De oude molen.
De schilderij ‘de oude molen’ is van het penseel van den landschapschilder Grandsire, die aan de diepe geheimen der natuur de voorkeur geeft boven de strikte vereischten der school. Daarom nogtans stelt hij zich niet tevreden met het eerste landschap het beste; neen hij zoekt, hij wikt en weegt, zuivert zijn idee en breidt het uit. Helt hij al eenigszins over naar landschappen opgevroolijkt door de bekoorlijke licht-schakeeringen, zoo haat hij ook de prachtige schaduwbeelden niet, die stemmen tot het ingetogen en geheimzinnige. Boomen, molen en voorzeker niet minder het heldere vergezicht, het levert een bekoorlijk geheel, dat genie verraadt. Zijn hoofdidee in deze schildering is een molen, maar een zoodanige als aan velen onzer lezers misschien niet bekend is. Wij zullen met een paar woorden trachten hen hierin op de hoogte te brengen.

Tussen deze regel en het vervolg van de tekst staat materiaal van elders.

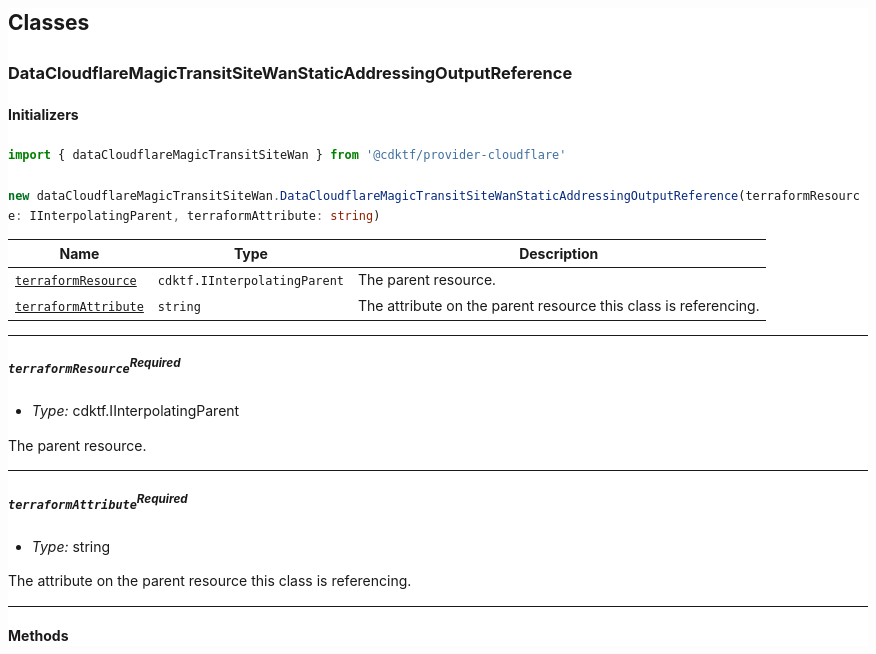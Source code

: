 
## Classes <a name="Classes" id="Classes"></a>

### DataCloudflareMagicTransitSiteWanStaticAddressingOutputReference <a name="DataCloudflareMagicTransitSiteWanStaticAddressingOutputReference" id="@cdktf/provider-cloudflare.dataCloudflareMagicTransitSiteWan.DataCloudflareMagicTransitSiteWanStaticAddressingOutputReference"></a>

#### Initializers <a name="Initializers" id="@cdktf/provider-cloudflare.dataCloudflareMagicTransitSiteWan.DataCloudflareMagicTransitSiteWanStaticAddressingOutputReference.Initializer"></a>

```typescript
import { dataCloudflareMagicTransitSiteWan } from '@cdktf/provider-cloudflare'

new dataCloudflareMagicTransitSiteWan.DataCloudflareMagicTransitSiteWanStaticAddressingOutputReference(terraformResource: IInterpolatingParent, terraformAttribute: string)
```

| **Name** | **Type** | **Description** |
| --- | --- | --- |
| <code><a href="#@cdktf/provider-cloudflare.dataCloudflareMagicTransitSiteWan.DataCloudflareMagicTransitSiteWanStaticAddressingOutputReference.Initializer.parameter.terraformResource">terraformResource</a></code> | <code>cdktf.IInterpolatingParent</code> | The parent resource. |
| <code><a href="#@cdktf/provider-cloudflare.dataCloudflareMagicTransitSiteWan.DataCloudflareMagicTransitSiteWanStaticAddressingOutputReference.Initializer.parameter.terraformAttribute">terraformAttribute</a></code> | <code>string</code> | The attribute on the parent resource this class is referencing. |

---

##### `terraformResource`<sup>Required</sup> <a name="terraformResource" id="@cdktf/provider-cloudflare.dataCloudflareMagicTransitSiteWan.DataCloudflareMagicTransitSiteWanStaticAddressingOutputReference.Initializer.parameter.terraformResource"></a>

- *Type:* cdktf.IInterpolatingParent

The parent resource.

---

##### `terraformAttribute`<sup>Required</sup> <a name="terraformAttribute" id="@cdktf/provider-cloudflare.dataCloudflareMagicTransitSiteWan.DataCloudflareMagicTransitSiteWanStaticAddressingOutputReference.Initializer.parameter.terraformAttribute"></a>

- *Type:* string

The attribute on the parent resource this class is referencing.

---

#### Methods <a name="Methods" id="Methods"></a>
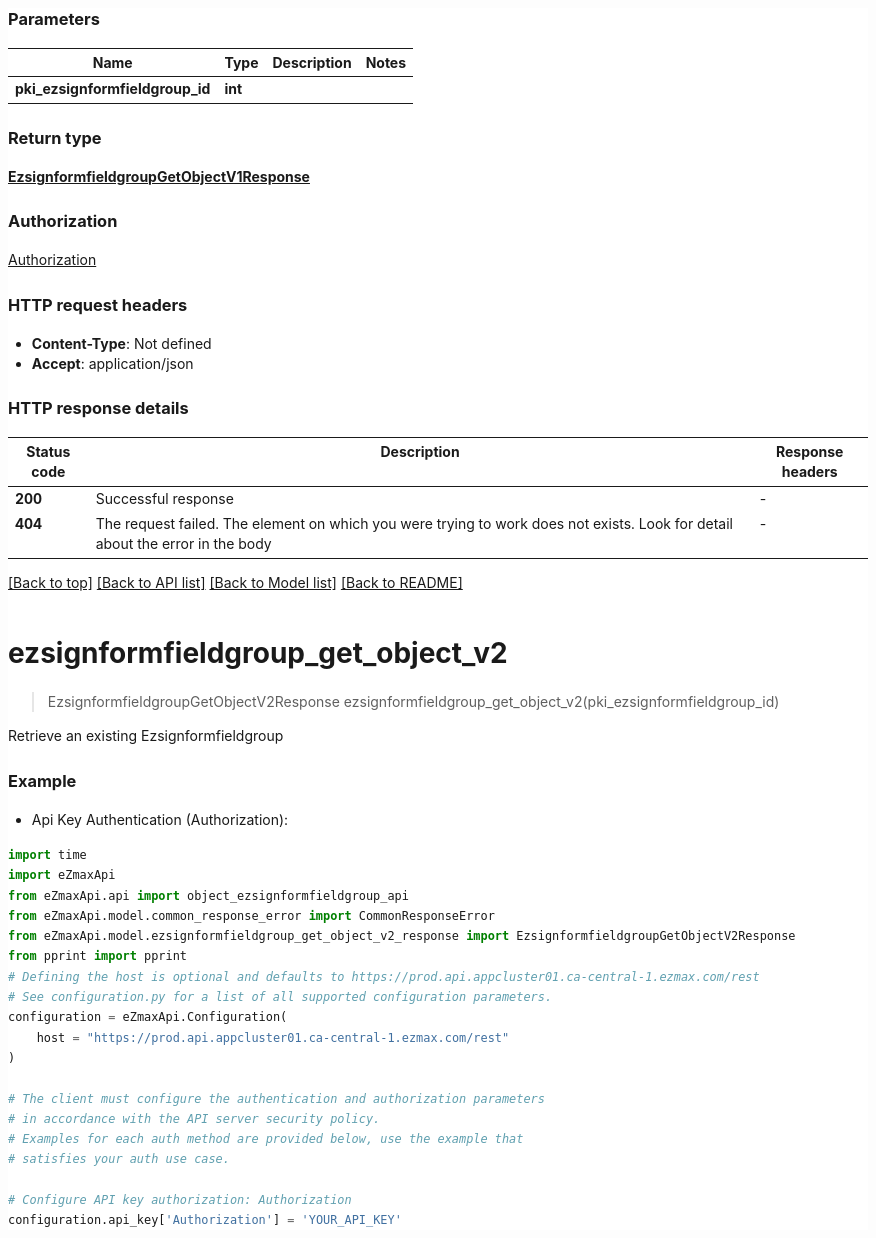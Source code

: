 
### Parameters

Name | Type | Description  | Notes
------------- | ------------- | ------------- | -------------
 **pki_ezsignformfieldgroup_id** | **int**|  |

### Return type

[**EzsignformfieldgroupGetObjectV1Response**](EzsignformfieldgroupGetObjectV1Response.md)

### Authorization

[Authorization](../README.md#Authorization)

### HTTP request headers

 - **Content-Type**: Not defined
 - **Accept**: application/json


### HTTP response details

| Status code | Description | Response headers |
|-------------|-------------|------------------|
**200** | Successful response |  -  |
**404** | The request failed. The element on which you were trying to work does not exists. Look for detail about the error in the body |  -  |

[[Back to top]](#) [[Back to API list]](../README.md#documentation-for-api-endpoints) [[Back to Model list]](../README.md#documentation-for-models) [[Back to README]](../README.md)

# **ezsignformfieldgroup_get_object_v2**
> EzsignformfieldgroupGetObjectV2Response ezsignformfieldgroup_get_object_v2(pki_ezsignformfieldgroup_id)

Retrieve an existing Ezsignformfieldgroup



### Example

* Api Key Authentication (Authorization):

```python
import time
import eZmaxApi
from eZmaxApi.api import object_ezsignformfieldgroup_api
from eZmaxApi.model.common_response_error import CommonResponseError
from eZmaxApi.model.ezsignformfieldgroup_get_object_v2_response import EzsignformfieldgroupGetObjectV2Response
from pprint import pprint
# Defining the host is optional and defaults to https://prod.api.appcluster01.ca-central-1.ezmax.com/rest
# See configuration.py for a list of all supported configuration parameters.
configuration = eZmaxApi.Configuration(
    host = "https://prod.api.appcluster01.ca-central-1.ezmax.com/rest"
)

# The client must configure the authentication and authorization parameters
# in accordance with the API server security policy.
# Examples for each auth method are provided below, use the example that
# satisfies your auth use case.

# Configure API key authorization: Authorization
configuration.api_key['Authorization'] = 'YOUR_API_KEY'

```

Onder dezen naam in het algemeen verstaat men een werktuig, dat door inwendig raderwerk eene beweging uitvoert, waartoe eene beweegkracht van buiten wordt gevorderd. Verschillend zijn de krachten, die hiertoe worden aangewend en meestal duidt de onderscheidingsnaam der verschillende molens die kracht aan; zoo worden zij wind- stoom- water- handmolens, enz. geheeten, naar gelang zij worden in beweging gesteld. De soort door onze gravure op bladz. 17 voorgesteld is die welke aan den stroom van het water tegen een van kleppen voorzien rad hare werking dankt. Deze uitvinding dagteekent van den tijd van keizer Augustus en wordt in oudheid van bestaan alleen overtroffen door die der hand- en rosmolens, die van nog vroegeren tijd dagteekent. De watermolens zijn tweesoortig. De eene schipmolens geheeten, zijn eene uitvinding van Belisarius in het jaar 536 en onderscheiden zich hierdoor dat zij op schuiten gelegen zijn op die wijze, dat het groote rad, waardoor het inwendige raderwerk wordt in beweging gesteld, in het water hangt om op de aangegeven wijze den stroom zijn werk te doen verrichten. De anderen worden paalmolens genoemd en op in den grond geheide palen aan een waterkant gebouwd. Tot in de twaalfde eeuw waren het enkel deze soorten van molens, waarvan men zich bediende, toen werden echter de windmolens uitgevonden, die wel veel kostbaarder maar tevens ook doelmatiger zijn, zoo om hunne grootere hechtheid als omdat zij veel meer ruimte bieden en daardoor den gang van het werk minder belemmeren. Deze uitvinding heeft echter die der watermolens niet in vergetelheid gebracht. Men vindt ze nog op zeer vele plaatsen en onder anderen in de provincie Gelderland in de Veluwe, waar de van de heuvels afvloeiende beken eene menigte papiermolens in beweging brengen. Wanneer men zich als vreemdeling des avonds op die plaatsen bevindt kan men zich maar moeilijk het geluid verklaren door die watermolens veroorzaakt. Het stroomen van het water tegen de kleppen van het groote rad maakt een eigenaardig klapperend gedruisch, dat zich zeer zonderling in de eentonige stilte van den avond of nacht op betrekkelijk verren afstand reeds doet hooren.